ACTIVITY: Reprint every line of the data, keeping each character intact.

______

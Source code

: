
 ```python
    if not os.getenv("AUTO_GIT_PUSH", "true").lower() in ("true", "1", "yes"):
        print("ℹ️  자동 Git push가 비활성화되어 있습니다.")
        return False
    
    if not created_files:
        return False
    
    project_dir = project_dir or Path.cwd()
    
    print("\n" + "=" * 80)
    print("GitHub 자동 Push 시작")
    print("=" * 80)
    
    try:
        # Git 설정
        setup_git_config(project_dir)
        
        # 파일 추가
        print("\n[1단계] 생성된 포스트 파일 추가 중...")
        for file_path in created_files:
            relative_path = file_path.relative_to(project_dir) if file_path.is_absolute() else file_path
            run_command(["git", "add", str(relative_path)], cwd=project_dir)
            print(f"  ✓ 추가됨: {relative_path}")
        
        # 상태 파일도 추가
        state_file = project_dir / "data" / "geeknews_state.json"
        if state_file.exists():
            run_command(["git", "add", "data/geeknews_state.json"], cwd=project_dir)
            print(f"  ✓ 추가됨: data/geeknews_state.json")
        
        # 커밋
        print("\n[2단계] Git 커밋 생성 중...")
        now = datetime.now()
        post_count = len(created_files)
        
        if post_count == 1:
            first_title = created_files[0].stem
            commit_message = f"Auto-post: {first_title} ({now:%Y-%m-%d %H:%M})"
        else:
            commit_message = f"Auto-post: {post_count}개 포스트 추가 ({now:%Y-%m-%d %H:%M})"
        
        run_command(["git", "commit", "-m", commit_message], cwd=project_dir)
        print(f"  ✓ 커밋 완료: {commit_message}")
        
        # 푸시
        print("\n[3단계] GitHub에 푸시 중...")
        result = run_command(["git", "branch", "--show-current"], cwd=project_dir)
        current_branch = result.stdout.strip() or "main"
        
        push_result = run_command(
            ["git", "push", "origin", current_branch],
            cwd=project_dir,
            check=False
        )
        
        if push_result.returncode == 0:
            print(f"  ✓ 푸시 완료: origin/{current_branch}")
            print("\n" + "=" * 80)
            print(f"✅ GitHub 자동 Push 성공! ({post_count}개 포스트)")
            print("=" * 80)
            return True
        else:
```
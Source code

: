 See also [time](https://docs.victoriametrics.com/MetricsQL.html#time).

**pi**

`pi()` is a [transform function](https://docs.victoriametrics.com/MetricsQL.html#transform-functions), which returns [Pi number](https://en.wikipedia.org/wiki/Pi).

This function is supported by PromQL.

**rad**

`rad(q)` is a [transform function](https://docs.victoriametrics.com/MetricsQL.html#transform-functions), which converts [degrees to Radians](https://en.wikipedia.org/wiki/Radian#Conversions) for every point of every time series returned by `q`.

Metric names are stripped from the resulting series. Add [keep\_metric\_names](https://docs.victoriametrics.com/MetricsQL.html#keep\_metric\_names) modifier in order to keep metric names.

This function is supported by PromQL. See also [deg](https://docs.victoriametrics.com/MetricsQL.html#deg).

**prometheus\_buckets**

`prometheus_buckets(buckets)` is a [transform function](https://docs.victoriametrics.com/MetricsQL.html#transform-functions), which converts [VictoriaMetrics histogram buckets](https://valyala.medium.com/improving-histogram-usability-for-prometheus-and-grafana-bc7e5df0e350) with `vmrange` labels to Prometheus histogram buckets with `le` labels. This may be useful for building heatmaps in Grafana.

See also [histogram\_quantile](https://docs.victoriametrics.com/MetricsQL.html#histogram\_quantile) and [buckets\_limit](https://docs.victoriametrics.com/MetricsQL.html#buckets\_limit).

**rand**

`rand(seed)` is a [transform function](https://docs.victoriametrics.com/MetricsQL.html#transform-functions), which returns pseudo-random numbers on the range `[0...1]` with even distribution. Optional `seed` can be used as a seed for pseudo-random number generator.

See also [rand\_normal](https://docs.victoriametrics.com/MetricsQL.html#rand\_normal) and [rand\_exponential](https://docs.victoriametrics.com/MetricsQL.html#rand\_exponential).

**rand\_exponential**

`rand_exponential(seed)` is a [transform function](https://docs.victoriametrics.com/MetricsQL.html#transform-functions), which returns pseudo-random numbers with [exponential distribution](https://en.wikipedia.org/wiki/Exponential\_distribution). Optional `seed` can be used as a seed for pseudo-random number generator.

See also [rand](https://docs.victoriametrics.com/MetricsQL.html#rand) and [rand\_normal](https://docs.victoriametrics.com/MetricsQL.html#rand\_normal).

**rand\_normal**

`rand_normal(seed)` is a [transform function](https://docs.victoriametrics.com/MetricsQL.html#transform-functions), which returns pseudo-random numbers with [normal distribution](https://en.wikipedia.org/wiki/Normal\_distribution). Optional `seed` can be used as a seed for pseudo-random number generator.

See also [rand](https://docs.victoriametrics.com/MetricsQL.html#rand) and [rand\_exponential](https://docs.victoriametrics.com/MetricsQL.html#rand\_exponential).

______

YOUR RESPONSE:
Source code

:
 ```python
    if not os.getenv("AUTO_GIT_PUSH", "true").lower() in ("true", "1", "yes"):
        print("ℹ️  자동 Git push가 비활성화되어 있습니다.")
        return False
    
    if not created_files:
        return False
    
    project_dir = project_dir or Path.cwd()
    
    print("\n" + "=" * 80)
    print("GitHub 자동 Push 시작")
    print("=" * 80)
    
    try:
        # Git 설정
        setup_git_config(project_dir)
        
        # 파일 추가
        print("\n[1단계] 생성된 포스트 파일 추가 중...")
        for file_path in created_files:
            relative_path = file_path.relative_to(project_dir) if file_path.is_absolute() else file_path
            run_command(["git", "add", str(relative_path)], cwd=project_dir)
            print(f"  ✓ 추가됨: {relative_path}")
        
        # 상태 파일도 추가
        state_file = project_dir / "data" / "geeknews_state.json"
        if state_file.exists():
            run_command(["git", "add", "data/geeknews_state.json"], cwd=project_dir)
            print(f"  ✓ 추가됨: data/geeknews_state.json")
        
        # 커밋
        print("\n[2단계] Git 커밋 생성 중...")
        now = datetime.now()
        post_count = len(created_files)
        
        if post_count == 1:
            first_title = created_files[0].stem
            commit_message = f"Auto-post: {first_title} ({now:%Y-%m-%d %H:%M})"
        else:
            commit_message = f"Auto-post: {post_count}개 포스트 추가 ({now:%Y-%m-%d %H:%M})"
        
        run_command(["git", "commit", "-m", commit_message], cwd=project_dir)
        print(f"  ✓ 커밋 완료: {commit_message}")
        
        # 푸시
        print("\n[3단계] GitHub에 푸시 중...")
        result = run_command(["git", "branch", "--show-current"], cwd=project_dir)
        current_branch = result.stdout.strip() or "main"
        
        push_result = run_command(
            ["git", "push", "origin", current_branch],
            cwd=project_dir,
            check=False
        )
        
        if push_result.returncode == 0:
            print(f"  ✓ 푸시 완료: origin/{current_branch}")
            print("\n" + "=" * 80)
            print(f"✅ GitHub 자동 Push 성공! ({post_count}개 포스트)")
            print("=" * 80)
            return True
        else:
```
Source code

: See also [time](https://docs.victoriametrics.com/MetricsQL.html#time).

**pi**

`pi()` is a [transform function](https://docs.victoriametrics.com/MetricsQL.html#transform-functions), which returns [Pi number](https://en.wikipedia.org/wiki/Pi).

This function is supported by PromQL.

**rad**

`rad(q)` is a [transform function](https://docs.victoriametrics.com/MetricsQL.html#transform-functions), which converts [degrees to Radians](https://en.wikipedia.org/wiki/Radian#Conversions) for every point of every time series returned by `q`.

Metric names are stripped from the resulting series. Add [keep\_metric\_names](https://docs.victoriametrics.com/MetricsQL.html#keep\_metric\_names) modifier in order to keep metric names.

This function is supported by PromQL. See also [deg](https://docs.victoriametrics.com/MetricsQL.html#deg).

**prometheus\_buckets**

`prometheus_buckets(buckets)` is a [transform function](https://docs.victoriametrics.com/MetricsQL.html#transform-functions), which converts [VictoriaMetrics histogram buckets](https://valyala.medium.com/improving-histogram-usability-for-prometheus-and-grafana-bc7e5df0e350) with `vmrange` labels to Prometheus histogram buckets with `le` labels. This may be useful for building heatmaps in Grafana.

See also [histogram\_quantile](https://docs.victoriametrics.com/MetricsQL.html#histogram\_quantile) and [buckets\_limit](https://docs.victoriametrics.com/MetricsQL.html#buckets\_limit).

**rand**

`rand(seed)` is a [transform function](https://docs.victoriametrics.com/MetricsQL.html#transform-functions), which returns pseudo-random numbers on the range `[0...1]` with even distribution. Optional `seed` can be used as a seed for pseudo-random number generator.

See also [rand\_normal](https://docs.victoriametrics.com/MetricsQL.html#rand\_normal) and [rand\_exponential](https://docs.victoriametrics.com/MetricsQL.html#rand\_exponential).

**rand\_exponential**

`rand_exponential(seed)` is a [transform function](https://docs.victoriametrics.com/MetricsQL.html#transform-functions), which returns pseudo-random numbers with [exponential distribution](https://en.wikipedia.org/wiki/Exponential\_distribution). Optional `seed` can be used as a seed for pseudo-random number generator.

See also [rand](https://docs.victoriametrics.com/MetricsQL.html#rand) and [rand\_normal](https://docs.victoriametrics.com/MetricsQL.html#rand\_normal).

**rand\_normal**

`rand_normal(seed)` is a [transform function](https://docs.victoriametrics.com/MetricsQL.html#transform-functions), which returns pseudo-random numbers with [normal distribution](https://en.wikipedia.org/wiki/Normal\_distribution). Optional `seed` can be used as a seed for pseudo-random number generator.

See also [rand](https://docs.victoriametrics.com/MetricsQL.html#rand) and [rand\_exponential](https://docs.victoriametrics.com/MetricsQL.html#rand\_exponential).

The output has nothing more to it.